WORK REQUIRED:
Produce an exact copy of the first line of the data below and each line after it, please, up to and including the one with "2018 年 8 月 1".

(Source texts of formatted documents)
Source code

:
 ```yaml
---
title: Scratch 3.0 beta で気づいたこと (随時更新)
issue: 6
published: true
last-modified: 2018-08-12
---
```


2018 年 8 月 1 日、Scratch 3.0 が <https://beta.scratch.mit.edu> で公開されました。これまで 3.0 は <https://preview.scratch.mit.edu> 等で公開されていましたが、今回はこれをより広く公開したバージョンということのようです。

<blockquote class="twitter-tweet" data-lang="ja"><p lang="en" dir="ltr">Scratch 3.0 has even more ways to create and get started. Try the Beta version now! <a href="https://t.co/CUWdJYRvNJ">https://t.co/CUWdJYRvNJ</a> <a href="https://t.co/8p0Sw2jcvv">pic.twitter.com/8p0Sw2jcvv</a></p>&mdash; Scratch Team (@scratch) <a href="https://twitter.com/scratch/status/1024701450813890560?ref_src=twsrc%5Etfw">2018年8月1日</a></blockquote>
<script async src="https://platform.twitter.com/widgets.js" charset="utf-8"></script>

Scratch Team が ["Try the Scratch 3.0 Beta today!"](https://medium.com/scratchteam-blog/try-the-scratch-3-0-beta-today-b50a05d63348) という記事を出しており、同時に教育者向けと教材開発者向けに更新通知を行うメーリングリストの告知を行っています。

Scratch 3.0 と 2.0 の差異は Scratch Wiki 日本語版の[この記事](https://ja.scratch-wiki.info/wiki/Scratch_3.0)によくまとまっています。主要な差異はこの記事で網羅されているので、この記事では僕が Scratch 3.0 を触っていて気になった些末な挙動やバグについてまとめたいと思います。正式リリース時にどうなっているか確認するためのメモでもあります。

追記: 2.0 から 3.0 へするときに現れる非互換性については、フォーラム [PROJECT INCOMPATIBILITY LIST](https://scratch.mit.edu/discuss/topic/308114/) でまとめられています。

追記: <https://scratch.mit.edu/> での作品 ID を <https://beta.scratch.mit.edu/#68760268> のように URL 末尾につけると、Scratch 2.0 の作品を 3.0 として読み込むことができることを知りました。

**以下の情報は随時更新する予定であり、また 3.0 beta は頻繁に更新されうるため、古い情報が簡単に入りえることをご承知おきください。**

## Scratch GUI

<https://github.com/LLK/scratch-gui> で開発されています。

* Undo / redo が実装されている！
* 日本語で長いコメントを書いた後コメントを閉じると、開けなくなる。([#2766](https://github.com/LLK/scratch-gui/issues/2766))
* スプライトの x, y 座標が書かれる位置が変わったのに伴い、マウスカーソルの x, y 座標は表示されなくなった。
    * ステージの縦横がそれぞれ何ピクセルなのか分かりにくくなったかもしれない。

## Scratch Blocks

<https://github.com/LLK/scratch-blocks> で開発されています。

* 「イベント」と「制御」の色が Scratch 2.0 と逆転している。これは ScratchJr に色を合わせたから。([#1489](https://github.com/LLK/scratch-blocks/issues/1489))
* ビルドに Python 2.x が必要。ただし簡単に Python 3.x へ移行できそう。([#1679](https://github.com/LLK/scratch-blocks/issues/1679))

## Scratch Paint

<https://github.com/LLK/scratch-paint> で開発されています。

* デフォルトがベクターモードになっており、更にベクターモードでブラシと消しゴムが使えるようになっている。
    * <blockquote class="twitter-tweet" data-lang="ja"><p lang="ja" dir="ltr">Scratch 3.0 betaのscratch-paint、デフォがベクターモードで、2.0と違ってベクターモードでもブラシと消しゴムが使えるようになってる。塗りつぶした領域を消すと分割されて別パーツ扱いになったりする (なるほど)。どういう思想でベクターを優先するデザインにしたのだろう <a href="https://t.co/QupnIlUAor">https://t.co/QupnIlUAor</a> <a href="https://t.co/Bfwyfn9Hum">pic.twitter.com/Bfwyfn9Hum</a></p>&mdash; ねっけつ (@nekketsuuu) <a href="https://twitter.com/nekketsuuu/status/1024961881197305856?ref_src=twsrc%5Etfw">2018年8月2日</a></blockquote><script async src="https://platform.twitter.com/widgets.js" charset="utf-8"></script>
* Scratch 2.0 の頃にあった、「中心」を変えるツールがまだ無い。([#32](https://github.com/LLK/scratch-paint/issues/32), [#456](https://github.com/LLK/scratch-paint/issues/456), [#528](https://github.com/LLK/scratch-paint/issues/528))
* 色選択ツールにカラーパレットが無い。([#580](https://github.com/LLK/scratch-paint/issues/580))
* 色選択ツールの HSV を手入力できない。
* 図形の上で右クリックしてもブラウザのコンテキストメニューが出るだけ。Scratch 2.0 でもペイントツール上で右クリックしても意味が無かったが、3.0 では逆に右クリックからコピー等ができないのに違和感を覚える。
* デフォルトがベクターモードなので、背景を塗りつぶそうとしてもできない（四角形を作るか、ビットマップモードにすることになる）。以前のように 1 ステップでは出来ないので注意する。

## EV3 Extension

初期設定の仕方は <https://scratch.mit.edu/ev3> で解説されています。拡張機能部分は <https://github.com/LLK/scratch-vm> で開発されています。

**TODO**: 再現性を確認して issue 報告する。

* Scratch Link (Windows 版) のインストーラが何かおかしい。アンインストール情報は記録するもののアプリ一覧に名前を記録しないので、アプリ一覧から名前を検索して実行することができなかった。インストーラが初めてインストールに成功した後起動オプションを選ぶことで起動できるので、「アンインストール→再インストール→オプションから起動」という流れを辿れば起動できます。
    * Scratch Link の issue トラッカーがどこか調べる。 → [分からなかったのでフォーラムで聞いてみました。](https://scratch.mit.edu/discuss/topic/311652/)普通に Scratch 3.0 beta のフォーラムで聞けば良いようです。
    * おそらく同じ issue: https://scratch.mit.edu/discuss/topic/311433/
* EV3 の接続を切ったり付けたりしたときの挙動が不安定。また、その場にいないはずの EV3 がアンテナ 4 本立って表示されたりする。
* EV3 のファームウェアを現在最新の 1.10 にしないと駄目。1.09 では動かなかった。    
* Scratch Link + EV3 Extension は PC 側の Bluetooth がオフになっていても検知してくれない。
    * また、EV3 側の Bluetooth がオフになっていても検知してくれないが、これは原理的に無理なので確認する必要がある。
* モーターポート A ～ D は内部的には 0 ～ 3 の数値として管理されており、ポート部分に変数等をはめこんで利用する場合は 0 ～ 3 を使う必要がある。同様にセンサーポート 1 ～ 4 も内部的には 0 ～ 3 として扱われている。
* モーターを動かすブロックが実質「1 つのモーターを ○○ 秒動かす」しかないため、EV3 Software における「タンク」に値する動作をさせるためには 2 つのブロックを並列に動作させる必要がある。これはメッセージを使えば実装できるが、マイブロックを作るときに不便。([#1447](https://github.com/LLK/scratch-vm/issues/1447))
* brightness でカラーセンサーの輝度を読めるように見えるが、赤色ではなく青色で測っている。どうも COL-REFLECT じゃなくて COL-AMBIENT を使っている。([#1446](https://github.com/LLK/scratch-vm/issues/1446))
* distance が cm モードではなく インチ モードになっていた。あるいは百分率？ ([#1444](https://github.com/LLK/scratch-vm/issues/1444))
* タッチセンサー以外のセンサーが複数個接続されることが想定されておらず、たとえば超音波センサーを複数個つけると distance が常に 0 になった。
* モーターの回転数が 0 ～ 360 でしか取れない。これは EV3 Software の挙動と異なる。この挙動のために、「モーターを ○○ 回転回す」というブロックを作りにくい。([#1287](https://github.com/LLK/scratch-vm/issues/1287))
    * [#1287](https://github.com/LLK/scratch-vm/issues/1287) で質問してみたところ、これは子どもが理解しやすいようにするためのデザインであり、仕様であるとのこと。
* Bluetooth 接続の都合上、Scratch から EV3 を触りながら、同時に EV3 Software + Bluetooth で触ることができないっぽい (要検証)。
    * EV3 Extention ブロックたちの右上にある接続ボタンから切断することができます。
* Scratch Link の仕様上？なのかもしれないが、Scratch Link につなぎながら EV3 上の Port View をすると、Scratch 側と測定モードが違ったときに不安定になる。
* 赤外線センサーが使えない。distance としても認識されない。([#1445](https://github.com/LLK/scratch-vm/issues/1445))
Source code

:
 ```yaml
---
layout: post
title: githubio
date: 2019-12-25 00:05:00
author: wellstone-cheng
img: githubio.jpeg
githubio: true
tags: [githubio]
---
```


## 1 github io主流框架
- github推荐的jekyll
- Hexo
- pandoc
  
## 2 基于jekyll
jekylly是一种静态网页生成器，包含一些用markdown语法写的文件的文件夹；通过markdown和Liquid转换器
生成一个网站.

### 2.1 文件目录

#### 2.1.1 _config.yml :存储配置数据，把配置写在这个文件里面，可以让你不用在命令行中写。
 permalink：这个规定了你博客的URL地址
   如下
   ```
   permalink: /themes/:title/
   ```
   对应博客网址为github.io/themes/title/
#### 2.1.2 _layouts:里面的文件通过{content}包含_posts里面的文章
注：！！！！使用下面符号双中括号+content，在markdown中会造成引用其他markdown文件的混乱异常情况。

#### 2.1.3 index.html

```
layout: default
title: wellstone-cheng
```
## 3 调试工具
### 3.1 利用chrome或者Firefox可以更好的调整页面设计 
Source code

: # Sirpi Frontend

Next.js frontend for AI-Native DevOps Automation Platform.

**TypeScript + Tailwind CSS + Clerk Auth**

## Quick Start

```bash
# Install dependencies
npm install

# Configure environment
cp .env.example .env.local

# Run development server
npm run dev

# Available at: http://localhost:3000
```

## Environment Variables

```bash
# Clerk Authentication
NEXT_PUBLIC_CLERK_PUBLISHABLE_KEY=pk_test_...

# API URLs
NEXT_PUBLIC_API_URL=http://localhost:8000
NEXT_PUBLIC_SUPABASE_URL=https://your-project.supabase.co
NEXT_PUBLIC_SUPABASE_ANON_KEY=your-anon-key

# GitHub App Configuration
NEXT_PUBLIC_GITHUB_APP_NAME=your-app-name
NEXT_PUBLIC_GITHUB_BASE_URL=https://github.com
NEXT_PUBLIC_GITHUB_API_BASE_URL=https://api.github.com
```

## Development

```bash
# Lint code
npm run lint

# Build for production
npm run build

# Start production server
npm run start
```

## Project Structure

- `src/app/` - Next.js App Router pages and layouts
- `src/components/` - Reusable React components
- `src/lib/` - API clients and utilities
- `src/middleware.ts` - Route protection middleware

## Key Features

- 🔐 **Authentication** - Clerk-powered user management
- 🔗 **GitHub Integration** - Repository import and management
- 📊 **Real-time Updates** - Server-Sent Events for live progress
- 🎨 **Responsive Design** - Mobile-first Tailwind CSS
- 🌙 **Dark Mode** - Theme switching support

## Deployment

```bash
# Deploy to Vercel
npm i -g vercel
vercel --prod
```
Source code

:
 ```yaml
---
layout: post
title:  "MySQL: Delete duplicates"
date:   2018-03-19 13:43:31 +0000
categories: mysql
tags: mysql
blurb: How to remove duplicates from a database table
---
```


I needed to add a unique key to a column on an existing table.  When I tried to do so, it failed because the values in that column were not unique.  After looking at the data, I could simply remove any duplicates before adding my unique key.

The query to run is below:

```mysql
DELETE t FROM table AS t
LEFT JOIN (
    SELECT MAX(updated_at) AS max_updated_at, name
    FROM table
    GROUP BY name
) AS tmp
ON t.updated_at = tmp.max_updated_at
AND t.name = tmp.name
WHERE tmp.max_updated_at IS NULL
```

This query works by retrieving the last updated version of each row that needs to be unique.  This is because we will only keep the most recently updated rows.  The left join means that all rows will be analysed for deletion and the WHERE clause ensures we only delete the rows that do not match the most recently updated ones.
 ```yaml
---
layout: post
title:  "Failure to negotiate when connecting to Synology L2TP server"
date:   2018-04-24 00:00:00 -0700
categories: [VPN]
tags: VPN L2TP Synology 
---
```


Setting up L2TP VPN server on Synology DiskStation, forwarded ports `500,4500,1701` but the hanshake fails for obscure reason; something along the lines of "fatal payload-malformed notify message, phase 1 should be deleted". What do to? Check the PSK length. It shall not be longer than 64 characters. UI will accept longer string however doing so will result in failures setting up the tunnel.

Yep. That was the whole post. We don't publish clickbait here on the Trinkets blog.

RESPONSE:
Source code

:
 ```yaml
---
title: Scratch 3.0 beta で気づいたこと (随時更新)
issue: 6
published: true
last-modified: 2018-08-12
---
```


2018 年 8 月 1 日、Scratch 3.0 が <https://beta.scratch.mit.edu> で公開されました。これまで 3.0 は <https://preview.scratch.mit.edu> 等で公開されていましたが、今回はこれをより広く公開したバージョンということのようです。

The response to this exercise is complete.